--- DATA SUPPLIED Enclosed Below ---

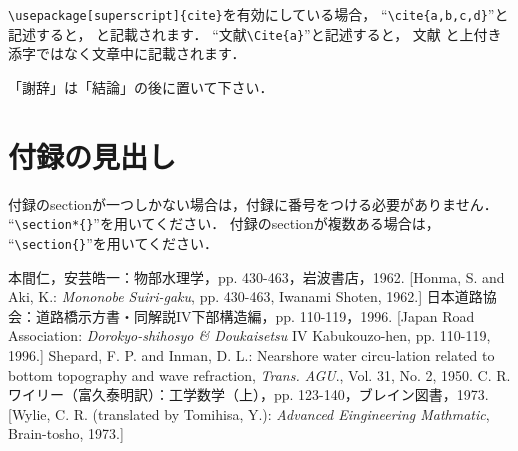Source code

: \documentclass{jjsce}
\begin{document}
\verb|\usepackage[superscript]{cite}|を有効にしている場合，
``\verb|\cite{a,b,c,d}|''と記述すると，
\cite{a,b,c,d} と記載されます．
``文献\verb|\Cite{a}|''と記述すると，
文献\Cite{a} と上付き添字ではなく文章中に記載されます．

\Acknowledgment %
「謝辞」は「結論」の後に置いて下さい．

\appendix
\section*{付録の見出し}
付録のsectionが一つしかない場合は，付録に番号をつける必要がありません．
``\verb|\section*{}|''を用いてください．
付録のsectionが複数ある場合は，
``\verb|\section{}|''を用いてください．

\begin{thebibliography}{9}
本間仁，安芸皓一：物部水理学，pp. 430-463，岩波書店，1962. [Honma, S. and Aki, K.: \textit{Mononobe Suiri-gaku}, pp. 430-463, Iwanami Shoten, 1962.]
日本道路協会：道路橋示方書・同解説IV下部構造編，pp. 110-119，1996. [Japan Road Association: \textit{Dorokyo-shihosyo \& Doukaisetsu} IV Kabukouzo-hen, pp. 110-119, 1996.]
Shepard, F. P. and Inman, D. L.: Nearshore water circu-lation related to bottom topography and wave refraction, \textit{Trans. AGU}., Vol. 31, No. 2, 1950.
C. R. ワイリー（富久泰明訳）：工学数学（上），pp. 123-140，ブレイン図書，1973. [Wylie, C. R. (translated by Tomihisa, Y.): \textit{Advanced Eingineering Mathmatic}, Brain-tosho, 1973.]
\end{thebibliography}
\end{document}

--- End of Enclosed DATA SUPPLIED ---

### REQUIRED ACTION
Set down the data above word for word, leaving every picture out.

### THE ANSWER
Source code

: \documentclass{jjsce}
\begin{document}
\verb|\usepackage[superscript]{cite}|を有効にしている場合，
``\verb|\cite{a,b,c,d}|''と記述すると，
\cite{a,b,c,d} と記載されます．
``文献\verb|\Cite{a}|''と記述すると，
文献\Cite{a} と上付き添字ではなく文章中に記載されます．

\Acknowledgment %
「謝辞」は「結論」の後に置いて下さい．

\appendix
\section*{付録の見出し}
付録のsectionが一つしかない場合は，付録に番号をつける必要がありません．
``\verb|\section*{}|''を用いてください．
付録のsectionが複数ある場合は，
``\verb|\section{}|''を用いてください．

\begin{thebibliography}{9}
本間仁，安芸皓一：物部水理学，pp. 430-463，岩波書店，1962. [Honma, S. and Aki, K.: \textit{Mononobe Suiri-gaku}, pp. 430-463, Iwanami Shoten, 1962.]
日本道路協会：道路橋示方書・同解説IV下部構造編，pp. 110-119，1996. [Japan Road Association: \textit{Dorokyo-shihosyo \& Doukaisetsu} IV Kabukouzo-hen, pp. 110-119, 1996.]
Shepard, F. P. and Inman, D. L.: Nearshore water circu-lation related to bottom topography and wave refraction, \textit{Trans. AGU}., Vol. 31, No. 2, 1950.
C. R. ワイリー（富久泰明訳）：工学数学（上），pp. 123-140，ブレイン図書，1973. [Wylie, C. R. (translated by Tomihisa, Y.): \textit{Advanced Eingineering Mathmatic}, Brain-tosho, 1973.]
\end{thebibliography}
\end{document}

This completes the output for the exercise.